A Mother’s Worst Nightmare Part 4

I was not ready to give up. I was not ready for hospice. Caitlin was almost 3 years old and that alone was a miracle. Most children with this type of brain tumor would not have even made it to age two. She had come so far. She had fought so hard. Why would I not continue fighting for her? The Dr said there was a new chemo coming out that we could try that was made specifically to treat brain tumors. If she made it another month or two it would be available. Meanwhile he put her on a higher dose of steroids to help with her brain swelling.

The next few weeks were a blur, as a lot of this time passed. I would bring Caitlin in to the living room each morning and place her in her car seat so she could sit up and hear everyone. At this point she still had her eyes closed, but I knew she was in there. She could move, but just couldn’t hold herself up or open her eyes. She also had a feeding pump for nourishment.

Then one morning it happened. I had placed her in her seat in the living room and went about doing my things. I looked up and Caitlin’s eyes were open! I cried in excitement and amazement. I knew she was in there!

Caitlin made it to the next month and we put her on the new chemo therapy and hoped for another miracle. She was one of the first children to try it. Within the next year, she was approved by Make-A-Wish to go to Disney World even though she wasn’t technically old enough per the rules. We explained that as a family we would like to do this, while she was doing well, and have some good memories with her. They are wonderful people and what an amazing foundation!

The next Labor Day weekend we went to the coast again. We really didn’t think that Caitlin would be with us for the next trip, but here she was! She had slowly gotten back her strength and took her first steps for the second time in her life at the coast that year. She was so happy. Her strength taught me so much.

The next time we went in to see the doctor, Caitlin walked down the hall and her nurse started crying as she watched her walk on her own. No one thought she would accomplish what she had. She was stronger than that damn brain tumor!

The next year the new chemo kept the tumor from growing, but only for a year. I am so grateful for that extra year. I know she stuck around because she wasn’t ready to go and mom still needed her.

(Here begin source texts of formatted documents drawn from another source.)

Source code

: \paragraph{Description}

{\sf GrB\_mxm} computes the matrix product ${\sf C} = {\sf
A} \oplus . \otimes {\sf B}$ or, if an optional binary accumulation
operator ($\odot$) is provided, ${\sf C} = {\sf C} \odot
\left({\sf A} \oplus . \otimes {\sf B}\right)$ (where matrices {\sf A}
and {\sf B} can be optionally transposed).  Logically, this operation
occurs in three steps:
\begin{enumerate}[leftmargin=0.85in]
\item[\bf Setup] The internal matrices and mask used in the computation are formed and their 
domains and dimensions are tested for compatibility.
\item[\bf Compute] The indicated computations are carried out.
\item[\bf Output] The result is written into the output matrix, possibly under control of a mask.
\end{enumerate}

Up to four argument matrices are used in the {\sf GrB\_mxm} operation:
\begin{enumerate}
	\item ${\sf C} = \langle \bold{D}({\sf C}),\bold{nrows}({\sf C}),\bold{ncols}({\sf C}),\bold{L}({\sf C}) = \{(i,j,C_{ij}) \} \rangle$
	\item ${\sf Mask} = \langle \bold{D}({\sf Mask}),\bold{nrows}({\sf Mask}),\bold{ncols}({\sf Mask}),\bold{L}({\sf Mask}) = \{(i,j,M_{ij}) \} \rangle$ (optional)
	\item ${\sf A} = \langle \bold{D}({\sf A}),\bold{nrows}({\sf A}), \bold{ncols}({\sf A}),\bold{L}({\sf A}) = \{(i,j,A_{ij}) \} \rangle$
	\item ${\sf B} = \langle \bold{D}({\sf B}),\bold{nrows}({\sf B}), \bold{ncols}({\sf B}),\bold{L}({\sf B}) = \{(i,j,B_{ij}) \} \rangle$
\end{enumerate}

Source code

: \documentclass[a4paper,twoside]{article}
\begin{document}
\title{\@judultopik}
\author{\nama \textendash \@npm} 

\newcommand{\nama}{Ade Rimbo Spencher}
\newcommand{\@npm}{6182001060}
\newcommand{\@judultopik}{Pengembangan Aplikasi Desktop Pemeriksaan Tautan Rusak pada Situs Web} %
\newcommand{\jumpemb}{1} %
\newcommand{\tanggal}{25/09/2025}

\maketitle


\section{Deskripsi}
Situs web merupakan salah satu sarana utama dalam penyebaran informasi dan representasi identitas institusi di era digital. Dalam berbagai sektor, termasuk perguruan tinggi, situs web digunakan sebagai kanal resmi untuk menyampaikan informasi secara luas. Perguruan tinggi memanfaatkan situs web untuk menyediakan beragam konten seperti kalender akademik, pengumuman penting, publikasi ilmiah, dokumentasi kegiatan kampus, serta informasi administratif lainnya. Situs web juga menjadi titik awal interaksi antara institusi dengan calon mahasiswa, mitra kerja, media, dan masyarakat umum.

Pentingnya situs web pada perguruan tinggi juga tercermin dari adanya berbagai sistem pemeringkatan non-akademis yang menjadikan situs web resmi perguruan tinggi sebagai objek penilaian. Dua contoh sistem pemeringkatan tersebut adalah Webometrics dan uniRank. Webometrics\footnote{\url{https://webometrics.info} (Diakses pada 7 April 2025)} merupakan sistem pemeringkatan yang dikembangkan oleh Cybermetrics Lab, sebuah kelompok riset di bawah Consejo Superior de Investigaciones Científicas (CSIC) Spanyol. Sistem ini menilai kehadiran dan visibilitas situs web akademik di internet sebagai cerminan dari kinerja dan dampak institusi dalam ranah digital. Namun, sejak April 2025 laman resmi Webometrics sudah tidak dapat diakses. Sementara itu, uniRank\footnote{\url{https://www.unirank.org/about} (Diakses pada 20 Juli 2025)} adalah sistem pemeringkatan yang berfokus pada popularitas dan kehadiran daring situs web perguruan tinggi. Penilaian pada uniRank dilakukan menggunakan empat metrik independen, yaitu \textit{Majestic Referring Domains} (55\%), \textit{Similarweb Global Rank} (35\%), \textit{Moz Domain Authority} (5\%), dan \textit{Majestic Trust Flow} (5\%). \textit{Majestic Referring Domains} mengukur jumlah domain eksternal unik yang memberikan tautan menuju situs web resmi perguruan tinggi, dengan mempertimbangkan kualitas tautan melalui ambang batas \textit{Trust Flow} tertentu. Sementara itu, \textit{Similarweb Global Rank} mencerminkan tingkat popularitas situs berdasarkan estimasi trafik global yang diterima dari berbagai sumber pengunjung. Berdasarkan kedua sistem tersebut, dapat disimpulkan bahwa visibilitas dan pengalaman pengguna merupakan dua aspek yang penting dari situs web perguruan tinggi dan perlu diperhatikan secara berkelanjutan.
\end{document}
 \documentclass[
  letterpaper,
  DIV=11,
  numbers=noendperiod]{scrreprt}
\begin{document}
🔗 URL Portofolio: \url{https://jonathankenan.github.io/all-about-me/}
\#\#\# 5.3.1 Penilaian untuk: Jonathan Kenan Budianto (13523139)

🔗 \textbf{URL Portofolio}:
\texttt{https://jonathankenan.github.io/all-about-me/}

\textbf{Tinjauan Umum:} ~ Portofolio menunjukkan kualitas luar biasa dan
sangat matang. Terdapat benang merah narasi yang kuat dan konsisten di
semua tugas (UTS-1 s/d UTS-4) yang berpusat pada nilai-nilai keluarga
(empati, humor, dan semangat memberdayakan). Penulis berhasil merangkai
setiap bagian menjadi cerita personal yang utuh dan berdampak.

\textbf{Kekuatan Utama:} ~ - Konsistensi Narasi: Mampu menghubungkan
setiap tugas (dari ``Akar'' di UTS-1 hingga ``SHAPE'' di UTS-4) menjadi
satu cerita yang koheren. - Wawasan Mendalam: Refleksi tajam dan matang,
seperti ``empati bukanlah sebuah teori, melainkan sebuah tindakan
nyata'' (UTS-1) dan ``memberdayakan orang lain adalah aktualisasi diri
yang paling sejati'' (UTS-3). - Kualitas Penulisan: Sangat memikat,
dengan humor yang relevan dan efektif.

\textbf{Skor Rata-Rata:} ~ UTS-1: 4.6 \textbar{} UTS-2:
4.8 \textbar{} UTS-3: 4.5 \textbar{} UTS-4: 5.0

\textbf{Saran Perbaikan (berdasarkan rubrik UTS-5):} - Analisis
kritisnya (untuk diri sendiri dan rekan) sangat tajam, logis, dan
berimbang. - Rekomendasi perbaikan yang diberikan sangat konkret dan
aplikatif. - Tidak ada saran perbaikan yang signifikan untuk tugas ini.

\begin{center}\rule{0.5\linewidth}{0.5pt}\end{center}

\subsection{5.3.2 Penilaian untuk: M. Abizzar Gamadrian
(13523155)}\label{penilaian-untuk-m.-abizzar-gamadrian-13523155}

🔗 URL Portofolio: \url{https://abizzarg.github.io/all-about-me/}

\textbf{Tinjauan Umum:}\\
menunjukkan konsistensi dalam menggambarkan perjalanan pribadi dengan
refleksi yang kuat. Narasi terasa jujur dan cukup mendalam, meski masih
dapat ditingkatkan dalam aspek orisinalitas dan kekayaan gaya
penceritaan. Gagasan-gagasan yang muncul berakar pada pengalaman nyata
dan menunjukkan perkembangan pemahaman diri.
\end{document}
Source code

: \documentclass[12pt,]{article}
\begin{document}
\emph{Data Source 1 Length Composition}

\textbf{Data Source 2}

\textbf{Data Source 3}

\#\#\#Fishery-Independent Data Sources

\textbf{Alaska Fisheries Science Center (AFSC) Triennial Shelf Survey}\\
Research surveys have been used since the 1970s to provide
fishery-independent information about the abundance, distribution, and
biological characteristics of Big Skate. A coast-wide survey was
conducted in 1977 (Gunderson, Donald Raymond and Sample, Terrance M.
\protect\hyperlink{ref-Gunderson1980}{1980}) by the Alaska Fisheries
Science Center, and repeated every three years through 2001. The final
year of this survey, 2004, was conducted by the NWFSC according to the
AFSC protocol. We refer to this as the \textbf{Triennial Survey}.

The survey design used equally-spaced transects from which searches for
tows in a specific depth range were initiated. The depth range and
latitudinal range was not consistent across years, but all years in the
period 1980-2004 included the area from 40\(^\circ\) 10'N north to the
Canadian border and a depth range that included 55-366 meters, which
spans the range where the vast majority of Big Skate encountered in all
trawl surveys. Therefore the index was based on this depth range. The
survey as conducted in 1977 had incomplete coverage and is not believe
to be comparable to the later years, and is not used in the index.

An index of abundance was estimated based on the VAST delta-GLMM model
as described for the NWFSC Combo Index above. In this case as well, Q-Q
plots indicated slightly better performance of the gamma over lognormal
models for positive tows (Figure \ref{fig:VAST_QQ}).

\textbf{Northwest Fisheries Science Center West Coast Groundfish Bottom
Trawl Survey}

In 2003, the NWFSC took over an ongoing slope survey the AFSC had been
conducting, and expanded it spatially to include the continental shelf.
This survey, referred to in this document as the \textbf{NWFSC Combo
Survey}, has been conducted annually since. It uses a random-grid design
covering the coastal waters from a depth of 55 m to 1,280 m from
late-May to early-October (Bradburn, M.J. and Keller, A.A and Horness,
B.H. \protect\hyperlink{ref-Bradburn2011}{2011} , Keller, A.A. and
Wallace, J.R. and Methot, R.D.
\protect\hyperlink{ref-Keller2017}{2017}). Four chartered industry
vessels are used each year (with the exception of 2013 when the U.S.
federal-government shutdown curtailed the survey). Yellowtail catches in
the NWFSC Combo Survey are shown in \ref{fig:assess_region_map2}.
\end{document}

She had to go in for a surgery to replace the path of her shunt. Caitlin wasn’t the same afterwards. As she laid in her hospital bed, I just felt that we had done all we could. When the doctor came in I was in tears and told her I just wanted to take Caitlin home. She nodded and said, “Ok”. They had only done this surgery for palliative reasons. Everyone but her expected the worst.

The brain is a remarkable thing. I don’t think we realize it until it is damaged. Caitlin had gone through physical therapy, speech therapy, occupational therapy and had to endure Botox shots in her legs to relax them in order to wear two leg braces (they were totally cool and pink) She was legally blind. Another thing I knew nothing about. Legally blind did not mean she couldn’t see at all, but there was a scale of what was considered blind. Her life consisted of appointments almost everyday, yet she smiled and laughed most of the time. When it was chemo time she wasn’t strong enough for the backpack, so she would just let me know in her own way of communication that she wanted to move. This girl was amazing and I was lucky to be her mother.

A couple of days after Caitlin’s surgery she started tensing uncontrollably. It was like she was having a seizure, but it wouldn’t stop. They called it posturing. The doctor put her on morphine, which took a whole day to even start working. She would sleep the whole next day or two and then it would start again. This was horrible to watch and looked very painful.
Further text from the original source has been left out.